# It's Almost Time



## Zombie-F (Apr 12, 2004)

We're just about three weeks away from the Party Stores starting to stock up on new Halloween stuff for the 2004 season. It's also just about time for Spooky World and the other seasonal haunts across the US, to start getting their web sites ready to start promoting their 2004 haunts.

Can you smell it in the air... Halloween is just four months away!  

Damn I'm a psycho. :voorhees:


----------



## Akasha (Jun 16, 2004)

OH yeah, definately can smell Halloween in the air. Feel the pressure to get those last minute props built...aaahh


----------



## Zombie-F (Apr 12, 2004)

Hey, I finally lured you out of lurking. Now that the 4th has come and gone, it'll be here (and gone) before we know it.

Feek free to say "hi" in the Welcome room.


----------



## VtheVamp (Apr 27, 2004)

I cant wait to see what new goodies are out there this year. But more importantly I cant wait till all the "after Halloween" sales


----------



## Sinister (Apr 18, 2004)

Yes, All Hallows is just around the corner and...by the by, who's Rachel?


----------



## Lilith (Apr 13, 2004)

lol... I have to prepar for Samhain... And then I have to prepar for Halloween all at once. Yeah it is two seperate holidays for me. ^^


----------



## Zombie-F (Apr 12, 2004)

Rachel is someone I imported here from Ghostdroppings.com, and someone I brainstorm Halloween Prop ideas with on AIM.
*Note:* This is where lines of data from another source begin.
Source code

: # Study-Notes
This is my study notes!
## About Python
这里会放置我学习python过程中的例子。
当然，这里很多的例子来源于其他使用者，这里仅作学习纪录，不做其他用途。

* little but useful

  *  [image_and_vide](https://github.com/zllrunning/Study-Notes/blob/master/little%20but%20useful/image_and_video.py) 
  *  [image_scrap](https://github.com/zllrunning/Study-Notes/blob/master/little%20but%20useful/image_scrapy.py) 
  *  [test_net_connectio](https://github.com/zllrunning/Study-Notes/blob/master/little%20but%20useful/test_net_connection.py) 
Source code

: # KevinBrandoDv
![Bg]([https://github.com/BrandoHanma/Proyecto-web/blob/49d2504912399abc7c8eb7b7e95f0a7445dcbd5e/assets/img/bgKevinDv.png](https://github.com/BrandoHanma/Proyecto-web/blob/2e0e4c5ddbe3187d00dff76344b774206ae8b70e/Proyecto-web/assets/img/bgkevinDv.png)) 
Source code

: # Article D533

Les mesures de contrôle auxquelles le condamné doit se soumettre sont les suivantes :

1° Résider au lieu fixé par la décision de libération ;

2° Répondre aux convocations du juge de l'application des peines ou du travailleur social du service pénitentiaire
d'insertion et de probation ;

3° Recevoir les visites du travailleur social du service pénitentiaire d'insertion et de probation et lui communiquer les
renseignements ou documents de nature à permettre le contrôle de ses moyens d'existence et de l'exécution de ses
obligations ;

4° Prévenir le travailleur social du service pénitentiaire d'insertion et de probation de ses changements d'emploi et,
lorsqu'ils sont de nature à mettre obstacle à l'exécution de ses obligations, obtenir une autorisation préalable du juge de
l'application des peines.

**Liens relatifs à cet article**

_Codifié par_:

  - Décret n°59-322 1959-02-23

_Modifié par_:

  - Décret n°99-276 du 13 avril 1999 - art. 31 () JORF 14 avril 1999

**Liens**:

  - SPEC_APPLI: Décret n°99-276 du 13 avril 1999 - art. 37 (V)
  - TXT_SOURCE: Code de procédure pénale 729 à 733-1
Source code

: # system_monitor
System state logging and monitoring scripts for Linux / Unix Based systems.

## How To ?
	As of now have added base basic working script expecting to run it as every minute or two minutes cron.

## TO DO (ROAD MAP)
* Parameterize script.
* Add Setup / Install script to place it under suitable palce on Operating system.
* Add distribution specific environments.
Halloween just still isn't close enough for me.


----------



## Akasha (Jun 16, 2004)

I went into Michaels yesterday to kill time before I met my husband for dinner--they have some Halloween stuff out! It is also rumored that Big Lots (yeah I know you dont' have them Zombie ) is rolling out their Halloween stuff next week...

They're treating Halloween like Christmas and putting stuff out months and months in advance--how fun! ha


----------



## VtheVamp (Apr 27, 2004)

Big lots has the greatest prices on halloween stuff!!! They totally rock. I cant wait to see all the goodies!


----------



## Sinister (Apr 18, 2004)

The bad thing about Big Lots is you have to sort of wade through an ocean of junk to find "the good stuff." It sucks, but it is a price you have to pay to keep this beloved institution alive.


----------



## Zombie-F (Apr 12, 2004)

I saw the Halloween Villages out at Michael's too. It looks like their villages are a little better this year. Me and Aprille may buy a house and start a collection.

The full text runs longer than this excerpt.